*** Opening of Data for processing ***

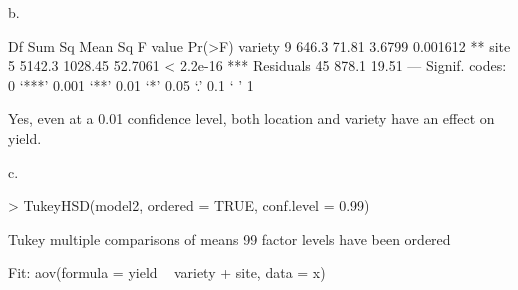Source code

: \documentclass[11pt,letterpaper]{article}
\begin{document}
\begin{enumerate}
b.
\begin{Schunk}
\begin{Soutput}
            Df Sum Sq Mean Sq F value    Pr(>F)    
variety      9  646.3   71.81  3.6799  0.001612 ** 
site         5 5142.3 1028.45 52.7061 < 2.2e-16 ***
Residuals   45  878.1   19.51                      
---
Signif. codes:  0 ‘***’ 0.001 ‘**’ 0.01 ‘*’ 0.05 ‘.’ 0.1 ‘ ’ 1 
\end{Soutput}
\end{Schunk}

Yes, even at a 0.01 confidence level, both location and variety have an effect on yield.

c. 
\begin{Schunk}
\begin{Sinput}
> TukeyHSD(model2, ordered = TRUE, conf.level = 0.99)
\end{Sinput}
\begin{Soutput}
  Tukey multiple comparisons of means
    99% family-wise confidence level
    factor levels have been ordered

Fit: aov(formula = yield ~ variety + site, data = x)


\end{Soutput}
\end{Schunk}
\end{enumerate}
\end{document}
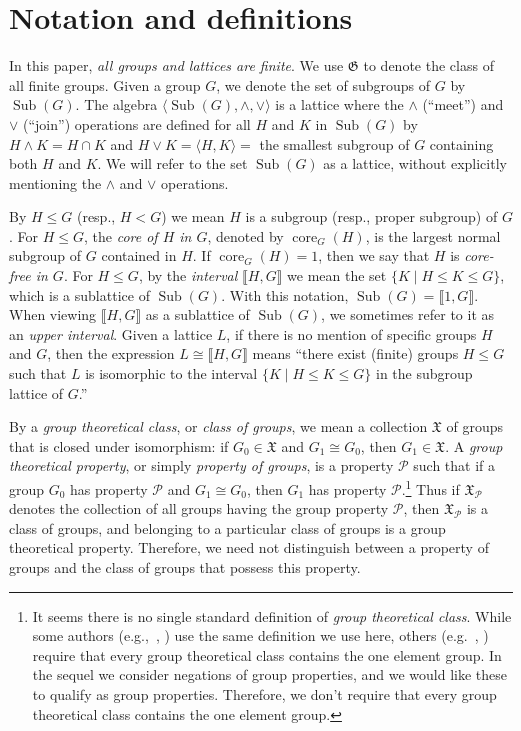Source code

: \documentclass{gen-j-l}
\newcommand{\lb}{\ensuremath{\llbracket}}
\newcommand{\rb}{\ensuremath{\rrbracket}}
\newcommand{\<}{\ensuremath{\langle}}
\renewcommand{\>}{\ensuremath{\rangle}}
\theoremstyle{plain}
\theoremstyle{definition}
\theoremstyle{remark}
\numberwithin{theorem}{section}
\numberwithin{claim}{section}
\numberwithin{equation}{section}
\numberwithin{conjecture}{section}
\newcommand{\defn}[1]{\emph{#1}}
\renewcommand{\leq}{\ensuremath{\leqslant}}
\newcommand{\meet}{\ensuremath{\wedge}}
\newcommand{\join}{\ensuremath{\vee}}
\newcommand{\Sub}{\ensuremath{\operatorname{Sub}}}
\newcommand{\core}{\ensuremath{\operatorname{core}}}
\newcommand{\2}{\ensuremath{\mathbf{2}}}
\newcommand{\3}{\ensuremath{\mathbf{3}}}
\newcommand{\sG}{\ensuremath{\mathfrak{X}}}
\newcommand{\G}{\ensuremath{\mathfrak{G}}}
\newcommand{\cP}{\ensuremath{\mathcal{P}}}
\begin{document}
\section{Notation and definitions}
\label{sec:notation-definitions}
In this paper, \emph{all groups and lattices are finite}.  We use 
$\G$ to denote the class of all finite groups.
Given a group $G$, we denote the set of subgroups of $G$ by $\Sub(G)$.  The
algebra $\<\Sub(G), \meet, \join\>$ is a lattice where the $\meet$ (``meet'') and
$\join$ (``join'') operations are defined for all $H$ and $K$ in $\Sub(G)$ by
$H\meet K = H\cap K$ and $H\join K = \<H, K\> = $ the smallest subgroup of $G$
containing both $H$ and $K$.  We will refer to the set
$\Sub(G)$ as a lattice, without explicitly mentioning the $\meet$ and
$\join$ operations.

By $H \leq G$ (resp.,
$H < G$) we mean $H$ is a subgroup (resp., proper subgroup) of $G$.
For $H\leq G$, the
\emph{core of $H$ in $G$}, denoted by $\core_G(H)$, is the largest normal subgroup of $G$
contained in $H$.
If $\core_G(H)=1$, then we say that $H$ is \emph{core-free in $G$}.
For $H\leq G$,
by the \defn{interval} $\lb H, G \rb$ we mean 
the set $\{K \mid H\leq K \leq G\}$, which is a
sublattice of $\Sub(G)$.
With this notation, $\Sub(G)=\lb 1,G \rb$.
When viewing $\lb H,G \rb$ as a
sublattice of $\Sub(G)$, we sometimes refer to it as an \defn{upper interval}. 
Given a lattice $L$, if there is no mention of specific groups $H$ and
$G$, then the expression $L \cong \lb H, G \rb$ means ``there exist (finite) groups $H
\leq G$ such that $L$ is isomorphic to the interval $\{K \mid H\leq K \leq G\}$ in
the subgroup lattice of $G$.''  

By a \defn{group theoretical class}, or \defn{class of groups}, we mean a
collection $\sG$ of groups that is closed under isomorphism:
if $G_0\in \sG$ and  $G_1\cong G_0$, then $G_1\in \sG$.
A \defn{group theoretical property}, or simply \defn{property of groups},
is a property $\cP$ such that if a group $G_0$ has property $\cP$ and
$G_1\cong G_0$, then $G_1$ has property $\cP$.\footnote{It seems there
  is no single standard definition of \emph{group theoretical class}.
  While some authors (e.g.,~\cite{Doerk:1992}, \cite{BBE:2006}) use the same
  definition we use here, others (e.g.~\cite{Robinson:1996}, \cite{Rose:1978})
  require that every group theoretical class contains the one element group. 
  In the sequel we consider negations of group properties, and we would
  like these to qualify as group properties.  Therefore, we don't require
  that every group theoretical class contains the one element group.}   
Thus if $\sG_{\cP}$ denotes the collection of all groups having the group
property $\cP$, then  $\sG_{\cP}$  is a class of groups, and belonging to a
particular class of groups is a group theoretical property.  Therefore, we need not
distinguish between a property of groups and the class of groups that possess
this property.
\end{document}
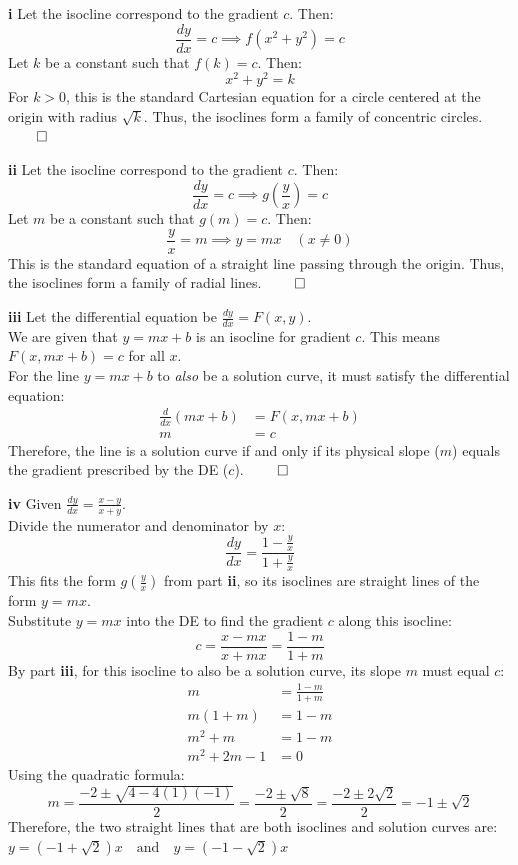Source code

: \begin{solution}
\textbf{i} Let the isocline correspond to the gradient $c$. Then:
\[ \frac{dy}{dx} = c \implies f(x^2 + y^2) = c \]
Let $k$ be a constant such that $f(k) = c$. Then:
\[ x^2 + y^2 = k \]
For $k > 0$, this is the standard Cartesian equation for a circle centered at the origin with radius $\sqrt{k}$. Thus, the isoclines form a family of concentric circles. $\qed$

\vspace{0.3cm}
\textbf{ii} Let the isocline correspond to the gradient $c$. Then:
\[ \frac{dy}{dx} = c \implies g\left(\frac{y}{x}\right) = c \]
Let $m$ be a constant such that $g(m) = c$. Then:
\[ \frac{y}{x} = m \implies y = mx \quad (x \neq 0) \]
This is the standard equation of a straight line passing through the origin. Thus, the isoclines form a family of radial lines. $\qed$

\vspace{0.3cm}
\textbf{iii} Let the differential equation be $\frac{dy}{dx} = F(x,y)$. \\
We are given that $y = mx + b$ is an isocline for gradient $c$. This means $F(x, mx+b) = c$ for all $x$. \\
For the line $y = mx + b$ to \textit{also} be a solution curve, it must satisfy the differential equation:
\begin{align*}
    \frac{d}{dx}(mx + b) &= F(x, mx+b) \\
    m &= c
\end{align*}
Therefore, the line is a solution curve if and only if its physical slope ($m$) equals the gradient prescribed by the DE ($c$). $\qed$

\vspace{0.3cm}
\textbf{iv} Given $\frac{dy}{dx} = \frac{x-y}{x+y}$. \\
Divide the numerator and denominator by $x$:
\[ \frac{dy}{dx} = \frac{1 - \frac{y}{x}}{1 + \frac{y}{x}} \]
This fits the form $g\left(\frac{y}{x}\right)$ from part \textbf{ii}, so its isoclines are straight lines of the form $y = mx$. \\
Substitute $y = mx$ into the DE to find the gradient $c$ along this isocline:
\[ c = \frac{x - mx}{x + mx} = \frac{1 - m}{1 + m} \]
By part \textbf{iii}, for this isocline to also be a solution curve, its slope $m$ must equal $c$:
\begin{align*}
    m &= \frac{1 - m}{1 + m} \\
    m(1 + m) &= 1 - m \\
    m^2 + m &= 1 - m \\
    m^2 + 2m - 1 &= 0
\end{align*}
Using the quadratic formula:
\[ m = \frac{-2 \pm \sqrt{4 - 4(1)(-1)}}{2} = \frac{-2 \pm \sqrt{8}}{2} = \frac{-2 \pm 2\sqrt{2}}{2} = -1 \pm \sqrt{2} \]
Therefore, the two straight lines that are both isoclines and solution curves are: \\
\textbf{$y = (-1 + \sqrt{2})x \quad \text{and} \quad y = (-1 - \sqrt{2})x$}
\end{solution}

*** Close of Data for processing ***

• [Task instructions]:
Everything above from the line with "property $\cP$, then" through the line with "x^2 + y^2 = k \]" should be retyped exactly, and nothing else; omit pictures.

• [Answer to this task]:
property $\cP$, then  $\sG_{\cP}$  is a class of groups, and belonging to a
particular class of groups is a group theoretical property.  Therefore, we need not
distinguish between a property of groups and the class of groups that possess
this property.
\end{document}
Source code

: \begin{solution}
\textbf{i} Let the isocline correspond to the gradient $c$. Then:
\[ \frac{dy}{dx} = c \implies f(x^2 + y^2) = c \]
Let $k$ be a constant such that $f(k) = c$. Then:
\[ x^2 + y^2 = k \]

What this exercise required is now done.